▶

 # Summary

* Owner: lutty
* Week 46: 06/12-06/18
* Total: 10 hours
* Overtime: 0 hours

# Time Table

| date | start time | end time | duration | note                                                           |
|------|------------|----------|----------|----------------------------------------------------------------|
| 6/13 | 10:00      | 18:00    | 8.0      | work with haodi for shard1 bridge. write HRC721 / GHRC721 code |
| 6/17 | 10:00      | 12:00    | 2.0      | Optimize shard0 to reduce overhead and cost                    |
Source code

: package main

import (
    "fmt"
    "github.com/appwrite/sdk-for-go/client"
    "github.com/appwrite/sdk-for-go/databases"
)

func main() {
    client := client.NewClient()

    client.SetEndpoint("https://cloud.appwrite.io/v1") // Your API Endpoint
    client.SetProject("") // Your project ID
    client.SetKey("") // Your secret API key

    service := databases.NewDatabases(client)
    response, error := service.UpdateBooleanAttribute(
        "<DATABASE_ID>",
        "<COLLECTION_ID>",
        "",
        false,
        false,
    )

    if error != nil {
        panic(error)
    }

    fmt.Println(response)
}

◀
▶

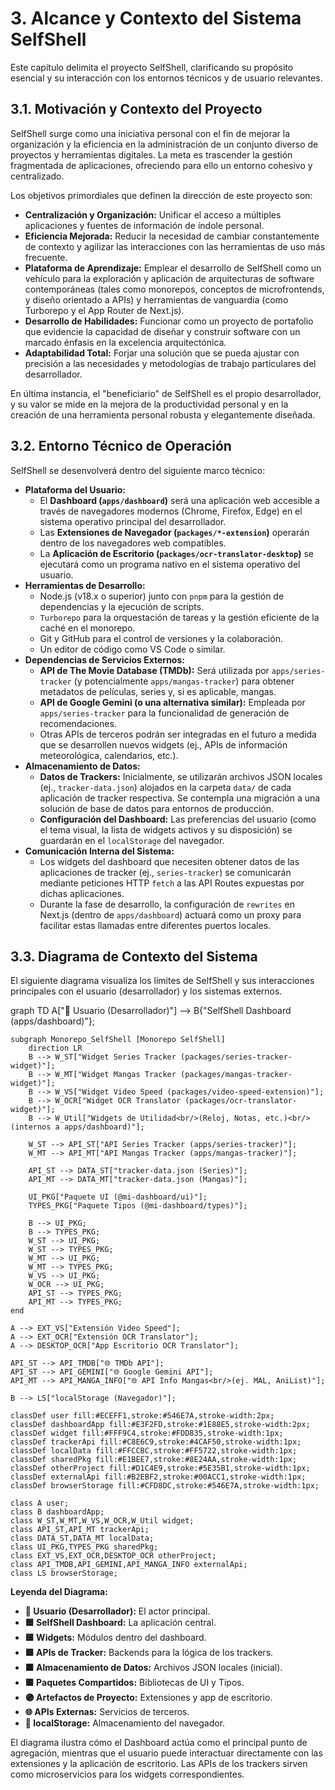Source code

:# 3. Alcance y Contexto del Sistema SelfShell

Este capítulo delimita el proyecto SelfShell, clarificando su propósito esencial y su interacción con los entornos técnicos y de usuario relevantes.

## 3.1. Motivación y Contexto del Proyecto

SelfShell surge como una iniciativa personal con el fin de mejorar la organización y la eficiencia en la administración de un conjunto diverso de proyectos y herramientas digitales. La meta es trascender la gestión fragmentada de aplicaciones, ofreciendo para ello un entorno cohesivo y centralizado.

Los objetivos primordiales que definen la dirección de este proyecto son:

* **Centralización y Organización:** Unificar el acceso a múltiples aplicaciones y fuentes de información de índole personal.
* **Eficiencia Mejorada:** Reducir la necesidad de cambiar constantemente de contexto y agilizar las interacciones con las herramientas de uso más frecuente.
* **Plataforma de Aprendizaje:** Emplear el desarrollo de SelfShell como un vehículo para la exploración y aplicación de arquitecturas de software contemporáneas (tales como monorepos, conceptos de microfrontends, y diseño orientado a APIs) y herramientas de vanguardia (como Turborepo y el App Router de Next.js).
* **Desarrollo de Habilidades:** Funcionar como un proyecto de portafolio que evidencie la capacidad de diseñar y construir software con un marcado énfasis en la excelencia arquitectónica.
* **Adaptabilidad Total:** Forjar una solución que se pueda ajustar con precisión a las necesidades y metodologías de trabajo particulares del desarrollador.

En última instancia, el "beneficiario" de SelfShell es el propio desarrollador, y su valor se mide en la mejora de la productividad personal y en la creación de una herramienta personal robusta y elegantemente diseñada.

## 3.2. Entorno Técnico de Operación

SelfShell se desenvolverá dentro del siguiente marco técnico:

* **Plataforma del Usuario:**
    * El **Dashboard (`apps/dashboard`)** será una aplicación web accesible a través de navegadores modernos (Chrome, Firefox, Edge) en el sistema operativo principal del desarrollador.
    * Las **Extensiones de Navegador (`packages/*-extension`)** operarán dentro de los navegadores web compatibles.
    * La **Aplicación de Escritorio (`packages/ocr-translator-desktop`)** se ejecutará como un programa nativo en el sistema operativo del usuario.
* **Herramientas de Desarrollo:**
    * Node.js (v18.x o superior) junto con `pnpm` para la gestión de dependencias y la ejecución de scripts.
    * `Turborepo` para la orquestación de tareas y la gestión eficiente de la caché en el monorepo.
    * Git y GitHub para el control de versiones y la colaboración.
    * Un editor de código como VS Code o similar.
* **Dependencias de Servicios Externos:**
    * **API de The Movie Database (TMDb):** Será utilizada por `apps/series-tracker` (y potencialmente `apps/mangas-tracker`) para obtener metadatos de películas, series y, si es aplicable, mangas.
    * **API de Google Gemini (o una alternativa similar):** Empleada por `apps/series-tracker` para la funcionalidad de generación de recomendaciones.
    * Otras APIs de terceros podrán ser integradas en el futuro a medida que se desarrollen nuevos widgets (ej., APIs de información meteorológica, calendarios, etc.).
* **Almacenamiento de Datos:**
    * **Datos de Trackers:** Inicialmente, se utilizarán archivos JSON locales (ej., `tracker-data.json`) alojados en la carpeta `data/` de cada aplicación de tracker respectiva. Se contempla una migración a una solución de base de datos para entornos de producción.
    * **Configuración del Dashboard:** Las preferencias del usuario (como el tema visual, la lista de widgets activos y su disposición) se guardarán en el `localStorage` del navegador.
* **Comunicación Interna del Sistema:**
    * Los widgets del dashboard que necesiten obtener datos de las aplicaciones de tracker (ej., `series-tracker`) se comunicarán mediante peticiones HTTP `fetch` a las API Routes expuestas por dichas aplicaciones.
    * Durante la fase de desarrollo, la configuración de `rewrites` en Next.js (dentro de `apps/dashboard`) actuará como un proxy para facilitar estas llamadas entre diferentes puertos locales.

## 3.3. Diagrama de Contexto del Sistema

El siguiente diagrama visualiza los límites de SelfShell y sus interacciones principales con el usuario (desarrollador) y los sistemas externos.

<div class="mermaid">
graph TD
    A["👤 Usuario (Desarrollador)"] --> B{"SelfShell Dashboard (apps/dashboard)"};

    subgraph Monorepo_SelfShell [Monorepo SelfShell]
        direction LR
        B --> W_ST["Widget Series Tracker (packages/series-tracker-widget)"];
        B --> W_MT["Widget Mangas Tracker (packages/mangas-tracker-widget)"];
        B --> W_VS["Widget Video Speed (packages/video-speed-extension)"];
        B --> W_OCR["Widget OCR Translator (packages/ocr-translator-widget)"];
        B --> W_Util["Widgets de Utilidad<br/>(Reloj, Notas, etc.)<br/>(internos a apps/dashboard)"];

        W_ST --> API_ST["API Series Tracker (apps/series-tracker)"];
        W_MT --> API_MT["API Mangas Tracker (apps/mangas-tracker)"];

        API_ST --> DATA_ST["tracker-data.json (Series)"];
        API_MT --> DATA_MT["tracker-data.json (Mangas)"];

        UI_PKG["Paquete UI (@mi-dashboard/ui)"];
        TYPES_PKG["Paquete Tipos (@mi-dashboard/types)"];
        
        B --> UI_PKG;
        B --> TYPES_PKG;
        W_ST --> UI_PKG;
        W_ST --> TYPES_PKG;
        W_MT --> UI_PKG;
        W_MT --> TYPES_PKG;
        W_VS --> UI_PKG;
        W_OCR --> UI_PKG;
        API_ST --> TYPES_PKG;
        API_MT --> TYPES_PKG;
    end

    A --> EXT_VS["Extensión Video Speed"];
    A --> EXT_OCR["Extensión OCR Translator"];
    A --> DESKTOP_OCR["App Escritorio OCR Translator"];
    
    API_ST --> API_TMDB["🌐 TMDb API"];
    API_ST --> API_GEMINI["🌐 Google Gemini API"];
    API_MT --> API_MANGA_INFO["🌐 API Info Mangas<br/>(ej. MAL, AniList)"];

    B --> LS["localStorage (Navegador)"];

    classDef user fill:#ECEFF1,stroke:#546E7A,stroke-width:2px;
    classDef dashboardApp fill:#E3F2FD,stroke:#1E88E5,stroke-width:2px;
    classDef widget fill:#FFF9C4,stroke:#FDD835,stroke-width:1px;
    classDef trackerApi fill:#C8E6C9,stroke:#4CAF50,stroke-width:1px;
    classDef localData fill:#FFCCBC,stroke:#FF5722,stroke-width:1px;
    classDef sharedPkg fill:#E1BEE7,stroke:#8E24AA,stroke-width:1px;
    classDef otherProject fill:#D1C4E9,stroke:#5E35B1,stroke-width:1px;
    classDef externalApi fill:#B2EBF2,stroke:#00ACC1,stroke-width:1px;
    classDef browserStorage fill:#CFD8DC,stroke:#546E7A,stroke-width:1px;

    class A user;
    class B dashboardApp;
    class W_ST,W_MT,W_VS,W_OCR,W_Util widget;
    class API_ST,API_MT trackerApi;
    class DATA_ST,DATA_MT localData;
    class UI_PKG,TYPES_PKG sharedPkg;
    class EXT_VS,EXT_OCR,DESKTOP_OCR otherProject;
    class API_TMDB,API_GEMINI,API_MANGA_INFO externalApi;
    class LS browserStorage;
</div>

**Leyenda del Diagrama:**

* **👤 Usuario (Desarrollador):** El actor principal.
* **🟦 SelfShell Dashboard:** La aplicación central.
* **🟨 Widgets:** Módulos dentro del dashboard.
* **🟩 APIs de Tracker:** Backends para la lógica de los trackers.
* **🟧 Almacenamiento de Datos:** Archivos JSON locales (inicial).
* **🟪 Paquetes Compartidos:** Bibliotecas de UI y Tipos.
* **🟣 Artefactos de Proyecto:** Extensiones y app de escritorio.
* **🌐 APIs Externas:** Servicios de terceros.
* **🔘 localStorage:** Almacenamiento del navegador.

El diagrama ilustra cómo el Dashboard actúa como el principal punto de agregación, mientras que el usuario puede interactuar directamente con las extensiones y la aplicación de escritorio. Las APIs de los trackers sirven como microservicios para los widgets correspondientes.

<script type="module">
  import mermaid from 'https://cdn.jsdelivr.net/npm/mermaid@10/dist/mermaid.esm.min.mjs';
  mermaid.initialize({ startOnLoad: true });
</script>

◀
▶

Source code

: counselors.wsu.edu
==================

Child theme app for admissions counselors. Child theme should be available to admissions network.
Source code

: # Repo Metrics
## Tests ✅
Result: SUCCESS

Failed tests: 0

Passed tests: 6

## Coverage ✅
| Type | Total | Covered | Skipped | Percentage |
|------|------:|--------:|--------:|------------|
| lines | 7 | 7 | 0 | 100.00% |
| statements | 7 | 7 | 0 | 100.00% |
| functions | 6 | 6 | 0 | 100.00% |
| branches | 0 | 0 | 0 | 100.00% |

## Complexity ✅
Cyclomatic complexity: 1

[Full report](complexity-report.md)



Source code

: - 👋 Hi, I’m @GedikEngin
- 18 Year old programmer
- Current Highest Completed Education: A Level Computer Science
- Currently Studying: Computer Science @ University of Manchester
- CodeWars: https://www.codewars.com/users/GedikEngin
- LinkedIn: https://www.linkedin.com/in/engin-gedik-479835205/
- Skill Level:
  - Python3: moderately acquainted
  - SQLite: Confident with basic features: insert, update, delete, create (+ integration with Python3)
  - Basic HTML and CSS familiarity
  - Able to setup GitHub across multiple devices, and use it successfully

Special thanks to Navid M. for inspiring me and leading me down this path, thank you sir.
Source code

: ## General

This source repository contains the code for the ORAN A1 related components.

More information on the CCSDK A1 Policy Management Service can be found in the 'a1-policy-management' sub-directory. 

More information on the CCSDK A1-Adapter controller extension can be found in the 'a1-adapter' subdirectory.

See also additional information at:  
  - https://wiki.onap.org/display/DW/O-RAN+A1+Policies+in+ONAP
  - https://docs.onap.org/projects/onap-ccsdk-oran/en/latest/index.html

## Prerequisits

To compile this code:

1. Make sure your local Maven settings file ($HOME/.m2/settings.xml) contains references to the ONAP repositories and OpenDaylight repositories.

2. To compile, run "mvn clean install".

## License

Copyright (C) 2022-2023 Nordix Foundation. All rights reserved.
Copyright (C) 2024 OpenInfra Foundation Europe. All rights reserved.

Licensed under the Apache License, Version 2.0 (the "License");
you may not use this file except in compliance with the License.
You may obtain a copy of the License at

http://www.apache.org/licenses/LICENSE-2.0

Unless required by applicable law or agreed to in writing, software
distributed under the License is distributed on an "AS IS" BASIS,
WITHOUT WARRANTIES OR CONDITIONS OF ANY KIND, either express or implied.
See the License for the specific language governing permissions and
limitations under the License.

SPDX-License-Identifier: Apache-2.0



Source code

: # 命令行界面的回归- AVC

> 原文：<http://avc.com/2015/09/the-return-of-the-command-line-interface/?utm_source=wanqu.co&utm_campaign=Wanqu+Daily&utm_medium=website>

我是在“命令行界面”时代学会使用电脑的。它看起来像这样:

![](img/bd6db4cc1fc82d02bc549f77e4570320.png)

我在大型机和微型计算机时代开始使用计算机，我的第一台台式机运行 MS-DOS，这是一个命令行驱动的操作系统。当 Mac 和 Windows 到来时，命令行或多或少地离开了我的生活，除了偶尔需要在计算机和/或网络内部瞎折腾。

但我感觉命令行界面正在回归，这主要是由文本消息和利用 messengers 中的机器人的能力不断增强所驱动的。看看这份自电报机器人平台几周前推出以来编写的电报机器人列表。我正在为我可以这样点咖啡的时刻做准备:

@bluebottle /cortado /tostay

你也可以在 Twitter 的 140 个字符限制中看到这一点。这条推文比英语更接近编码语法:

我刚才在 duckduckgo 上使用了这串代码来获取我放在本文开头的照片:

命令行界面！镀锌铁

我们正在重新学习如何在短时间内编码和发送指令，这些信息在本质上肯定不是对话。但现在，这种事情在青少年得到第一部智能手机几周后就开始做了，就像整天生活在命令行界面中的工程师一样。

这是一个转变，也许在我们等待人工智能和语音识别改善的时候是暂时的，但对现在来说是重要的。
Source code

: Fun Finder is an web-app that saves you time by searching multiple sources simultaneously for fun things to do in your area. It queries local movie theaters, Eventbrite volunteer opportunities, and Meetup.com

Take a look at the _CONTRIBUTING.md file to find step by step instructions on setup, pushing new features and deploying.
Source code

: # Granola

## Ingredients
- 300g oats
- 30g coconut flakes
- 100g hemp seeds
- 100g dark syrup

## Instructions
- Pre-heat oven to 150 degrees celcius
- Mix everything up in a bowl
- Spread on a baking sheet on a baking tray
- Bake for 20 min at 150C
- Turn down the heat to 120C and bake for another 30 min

◀

Assigned task —
Copy out every line of the listing where the word "Google" occurs.

Completed exercise —
    * **API de Google Gemini (o una alternativa similar):** Empleada por `apps/series-tracker` para la funcionalidad de generación de recomendaciones.
    API_ST --> API_GEMINI["🌐 Google Gemini API"];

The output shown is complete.